Only if you want to.',
code {
"typst-formula",
"replace",
'
x -> y
',
},
},
},
par {
'Copyright (c) 1337 me',
props {
("type", "footer"),
},
},
What
General
Incodoc is a document format that doesn't encode how the document is supposed to look. The consumer decides how to render the document. The idea is that you only encode what the content is and how it is structured. What the final document looks like is up to the consumer. It aims to serve the consumer first and foremost. Incodoc is as much an ideology as a document format. Documents should be as incorporeal as possible. Any unnecessary corporeality is seen as a restriction, suppression of consumer freedom.
Incorporeality
Incorporeal: "not having a physical body but a spiritual form", as per https://dictionary.cambridge.org/dictionary/english/incorporeal (March 2025). Describes the document as not having a physical body as the consumer decides what it looks like. Yet describes the document as having form. This refers to abstract form and structure like sections, paragraphs, lists, etc. For motivation on the choice of words see the "Name" section.
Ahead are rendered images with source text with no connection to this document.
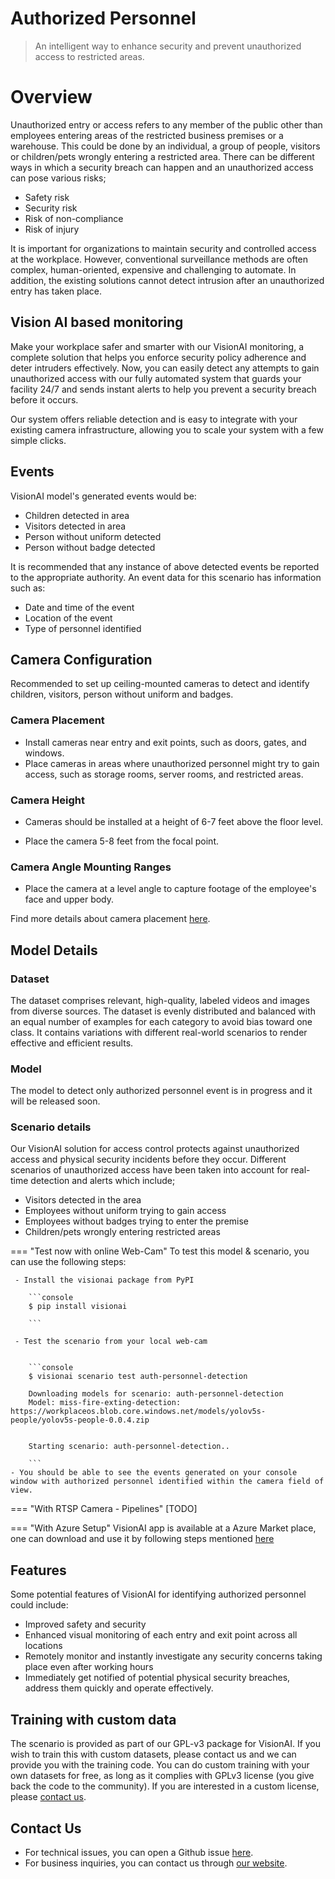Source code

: # Authorized Personnel


> An intelligent way to enhance security and prevent unauthorized access to restricted areas.

# Overview

Unauthorized entry or access refers to any member of the public other than employees entering areas of the restricted business premises or a warehouse. This could be done by an individual, a group of people, visitors or children/pets wrongly entering a restricted area. There can be different ways in which a security breach can happen and an unauthorized access can pose various risks;

- Safety risk
- Security risk
- Risk of non-compliance
- Risk of injury

It is important for organizations to maintain security and controlled access at the workplace. However, conventional surveillance methods are often complex, human-oriented, expensive and challenging to automate. In addition, the existing solutions cannot detect intrusion after an unauthorized entry has taken place.


## Vision AI based monitoring

Make your workplace safer and smarter with our VisionAI monitoring, a complete solution that helps you enforce security policy adherence and deter intruders effectively. Now, you can easily detect any attempts to gain unauthorized access with our fully automated system that guards your facility 24/7 and sends instant alerts to help you prevent a security breach before it occurs. 

Our system offers reliable detection and is easy to integrate with your existing camera infrastructure, allowing you to scale your system with a few simple clicks.

## Events

VisionAI model's generated events would be:

- Children detected in area
- Visitors detected in area
- Person without uniform detected
- Person without badge detected

It is recommended that any instance of above detected events be reported to the appropriate authority.
An event data for this scenario has information such as:

- Date and time of the event
- Location of the event
- Type of personnel identified


## Camera Configuration

Recommended to set up ceiling-mounted cameras to detect and identify children, visitors, person without uniform and badges.

### Camera Placement

- Install cameras near entry and exit points, such as doors, gates, and windows.
- Place cameras in areas where unauthorized personnel might try to gain access, such as storage rooms, server rooms, and restricted areas.

### Camera Height
- Cameras should be installed at a height of 6-7 feet above the floor level.

- Place the camera 5-8 feet from the focal point.

### Camera Angle Mounting Ranges

- Place the camera at a level angle to capture footage of the employee's face and upper body.

Find more details about camera placement [here](../overview/cameras.md).

## Model Details

### Dataset

The dataset comprises relevant, high-quality, labeled videos and images from diverse sources.
The dataset is evenly distributed and balanced with an equal number of examples for each category to avoid bias toward one class.
It contains variations with different real-world scenarios to render effective and efficient results.


### Model

The model to detect only authorized personnel event is in progress and it will be released soon.

### Scenario details
Our VisionAI solution for access control protects against unauthorized access and physical security incidents before they occur. Different scenarios of unauthorized access have been taken into account for real-time detection and alerts which include;

- Visitors detected in the area
- Employees without uniform trying to gain access 
- Employees without badges trying to enter the premise 
- Children/pets wrongly entering restricted areas



=== "Test now with online Web-Cam"
     To test this model & scenario, you can use the following steps:

     - Install the visionai package from PyPI
     
        ```console
        $ pip install visionai
        
        ```
     
     - Test the scenario from your local web-cam
     

        ```console
        $ visionai scenario test auth-personnel-detection

        Downloading models for scenario: auth-personnel-detection
        Model: miss-fire-exting-detection: https://workplaceos.blob.core.windows.net/models/yolov5s-people/yolov5s-people-0.0.4.zip
        

        Starting scenario: auth-personnel-detection..

        ```
    - You should be able to see the events generated on your console window with authorized personnel identified within the camera field of view.

=== "With RTSP Camera - Pipelines"
     [TODO]
 
=== "With Azure Setup"
     VisionAI app is available at a Azure Market place, one can download and use it by following steps mentioned [here](../overview/azure-managed-app.md)



## Features

Some potential features of VisionAI for identifying authorized personnel could include:
- Improved safety and security
- Enhanced visual monitoring of each entry and exit point across all locations
- Remotely monitor and instantly investigate any security concerns taking place even after working hours
- Immediately get notified of potential physical security breaches, address them quickly and operate effectively.


## Training with custom data

The scenario is provided as part of our GPL-v3 package for VisionAI. If you wish to train this with custom datasets, please contact us and we can provide you with the training code. You can do custom training with your own datasets for free, as long as it complies with GPLv3 license (you give back the code to the community). If you are interested in a custom license, please [contact us](../company/contact.md).


## Contact Us

- For technical issues, you can open a Github issue [here](https://github.com/visionify/visionai).
- For business inquiries, you can contact us through [our website](https://visionify.ai/contact).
Some incorporeal elements a document can have:
- text
- list
- paragraph
- section
- heading
- meta data
Some corporeal elements often encoded in many document formats:
- font
- specific font
- font size
- font justification
- colour
- colour theme
- assigning certain colours to certain elements (e.g. links, headings)
- spacing
- line height
- word spacing
- page margins
- heading margins
Incorporeal documents try to encode the important bits while discarding the superfluous style details leaving those to be decided by the consumer. Incorporeality is a spectrum. Some document formats allow for more incorporeality than others. Some documents use more incorporeal elements than others. The aim is to reduce corporeality in documents as much as possible and give power to the consumer. While writing a document, minimising the corporeal elements maximises accessibility and freedom.
How
Usage
Incodoc is not meant to be read or written directly but it is human readable and writeable. It can be used directly or as an intermediate layer.
Direct usecase:
- a document is written in a format easily readable and writeable for humans
- the document is converted to incodoc
- the incodoc is served
- the consumer retrieves the incodoc
- the consumer's document viewer/browser renders the incodoc as specified by the consumer
- either incodoc is rendered directly by the viewer/browser
- or incodoc is converted behind the scenes by the viewer/browser and then displayed
Example: markdown -> incodoc -> HTML + CSS
- the author writes their blog in markdown
- the author converts it to incodoc
- the author hosts their blog as incodoc
- the consumer retrieves an article as an incodoc with their browser
- the browser converts the incodoc to HTML + CSS as specified by the user config
- the browser renders the HTML + CSS to be consumed
Indirect usecase:
- a document is served in format that is not incodoc
- the consumer retrieves the document
- the document is converted to incodoc
- the incodoc is rendered as specified by the consumer
Example: HTML + CSS + JS -> incodoc -> ANSI
- a document is served as a HTML + CSS + JS webpage
- the consumer retrieves the document with a terminal browser
- the document is converted to incodoc as well possible converting/ignoring style
- the incodoc is rendered to ANSI as specified by the user config
- the content is outputted through stdout to be consumed
As alternative to SSG's
Usual static site generator (SSG) workflow:
- the author writes a site in some markdown flavour
- the author defines a style/theme
- the SSG converts the markdown to HTML + CSS + JS with given theme
- HTML + CSS + JS is served
- HTML + CSS + JS is retrieved and rendered in browser
- consumer required to:
- consume content as styled by author
- use a workaround like the indirect usecase above
By publishing as incodoc:
- the author writes a site in
- an incodoc markdown flavour
- an incodoc compatible document format like plain markdown
- the site is hosted as
- the markdown converted to incodoc
- just the markdown
- the consumer retrieves the documents
- the consumer's browser/viewer either
- renders the incodoc
- converts the markdown to incodoc and renders it
This way the author does not need to bother with style. And the user can consume the document as desired or needed with their own theme/style/aesthetics/accessibility features.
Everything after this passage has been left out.